A passerby noticed the man in the driver's seat of the black Lincoln Town Car near Peck and Rooks roads about 7:50 p.m. and notified employees at a nearby truck shop. A maintenance worker from the shop who went to investigate said a parking ticket on the car was marked as being written about 11 a.m., said Chantelle Amaya, assistant manager at L.A. Freightliner."The poor man was out there all day," Amaya said.

Amaya said workers at the shop called for help after knocking on the window of the locked car and getting no response.

Authorities were not immediately able to say whether the man was in his car at the time the ticket was issued or if he had returned to it later. Street signs forbid parking on that side of the street from 11 a.m. to 3 p.m. Tuesdays to allow street cleaning, and overnight parking is prohibited.

Los Angeles County Sheriff's Deputy David Zarda said he was not sure when the car was ticketed or why the man was not spotted in the car earlier. He said the street has become congested because of growing businesses and big rigs tying up multiple parking spaces.

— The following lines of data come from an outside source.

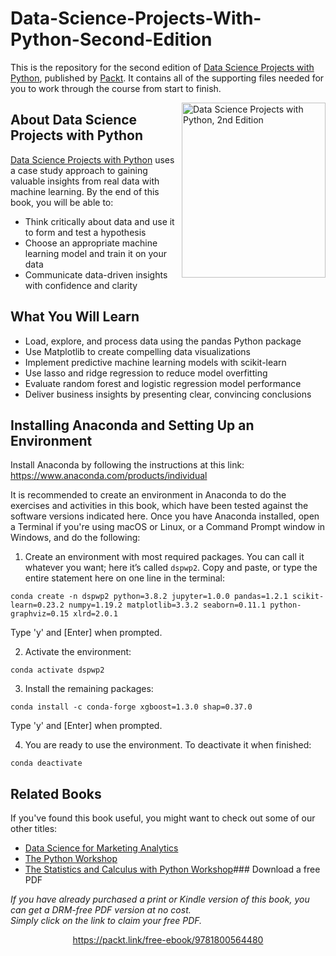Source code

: # Data-Science-Projects-With-Python-Second-Edition

This is the repository for the second edition of [Data Science Projects with Python](https://packt.link/a/9781800564480), published by [Packt](https://www.packtpub.com/?utm_source=github). It contains all of the supporting files needed for you to work through the course from start to finish.

<a href="https://packt.link/a/9781800564480"><img src="https://static.packt-cdn.com/products/9781800564480/cover/smaller" alt="Data Science Projects with Python, 2nd Edition" height="280px" width="230px" align="right" this.target="_blank"></a> 

## About Data Science Projects with Python

[Data Science Projects with Python](https://packt.link/a/9781800564480) uses a case study approach to gaining valuable insights from real data with machine learning. By the end of this book, you will be able to: 
* Think critically about data and use it to form and test a hypothesis
* Choose an appropriate machine learning model and train it on your data
* Communicate data-driven insights with confidence and clarity

## What You Will Learn
* Load, explore, and process data using the pandas Python package
* Use Matplotlib to create compelling data visualizations
* Implement predictive machine learning models with scikit-learn
* Use lasso and ridge regression to reduce model overfitting
* Evaluate random forest and logistic regression model performance
* Deliver business insights by presenting clear, convincing conclusions

## Installing Anaconda and Setting Up an Environment

Install Anaconda by following the instructions at this link: https://www.anaconda.com/products/individual

It is recommended to create an environment in Anaconda to do the exercises and activities in this book, which have been tested against the software versions indicated here. Once you have Anaconda installed, open a Terminal if you're using macOS or Linux, or a Command Prompt window in Windows, and do the following:

1. Create an environment with most required packages. You can call it whatever you want; here it’s called `dspwp2`. Copy and paste, or type the entire statement here on one line in the terminal:

`conda create -n dspwp2 python=3.8.2 jupyter=1.0.0 pandas=1.2.1 scikit-learn=0.23.2 numpy=1.19.2 matplotlib=3.3.2 seaborn=0.11.1 python-graphviz=0.15 xlrd=2.0.1`

Type 'y' and [Enter] when prompted.

2. Activate the environment:

`conda activate dspwp2`

3. Install the remaining packages:

`conda install -c conda-forge xgboost=1.3.0 shap=0.37.0`

Type 'y' and [Enter] when prompted.

4. You are ready to use the environment. To deactivate it when finished:

`conda deactivate`

## Related Books
If you've found this book useful, you might want to check out some of our other titles:
* [Data Science for Marketing Analytics](https://packt.link/a/1800560478)
* [The Python Workshop](https://packt.link/a/9781839218859)
* [The Statistics and Calculus with Python Workshop](https://packt.link/a/9781800209763)### Download a free PDF

 <i>If you have already purchased a print or Kindle version of this book, you can get a DRM-free PDF version at no cost.<br>Simply click on the link to claim your free PDF.</i>
<p align="center"> <a href="https://packt.link/free-ebook/9781800564480">https://packt.link/free-ebook/9781800564480 </a> </p>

Workers said it is not uncommon to see cars parked illegally during the day or left overnight. Truckers from the port often park their big rigs on the street or leave their cars there temporarily while they work, they said. The Peck Road entrance to the southbound 605 Freeway is less than a block from where the man's body was found.

Tow truck companies also tow wrecked cars from the nearby freeway and abandon them on the street for days at a time, said Tony Simpson, operations manager at Whittier Transfer and Storage Co. Simpson, 36, said he has been e-mailing sheriff's officials weekly to complain about cars illegally parked in his lot or those that appear abandoned, which are often broken into.

Zarda said he has received only one report of tow trucks dumping cars on the street and none about car break-ins.

Simpson, who arrives for work at 6 a.m., said he did not notice the man in the car Tuesday, although he did see the car later in the morning but did not notice anyone in it. He found out that the man was found dead Wednesday morning, after an employee called him asking if he knew whether the road was still blocked because of investigations.

The area receives a moderate amount of foot traffic because a horse trail is nearby, but it is unusual to see people sitting in their cars, Simpson and other local workers said. "It's just very deserted here," said Angie Villanueva, a secretary at Whittier Transfer, which is across the street from where the car was found.

Los Angeles County coroner's spokesman Ed Winter said the man was in his 70s. His identity has not been released because relatives have not been notified.

It was unclear how long the man had been dead or what caused his death. Authorities plan an autopsy no sooner than Thursday, Winter said. The case is being investigated by Los Angeles County Sheriff's Department homicide detectives, which authorities said is routine given the circumstances. There were no obvious signs of foul play, sheriff's officials said.

In December, an elderly woman was found in the front passenger seat of a crumpled car in a San Fernando Valley tow yard. The woman had been left in the car for a day after paramedics removed her son from the same vehicle after a crash.

Simpson said that after he learned that the body had been found in the car near Pico Rivera, he wondered about a noise he heard about noon shortly after the street sweeper passed through: repeated honking from a nearby car. Uncertain of which direction it was coming from, Simpson said he went back to work without looking around for the source of the honking. At his job Wednesday, Simpson said he wondered now: "God, what if it was the man honking for help?"
All I can say is if they ticketed the car while he was dying in it, that is the most hardcore. Meter maids, FTW.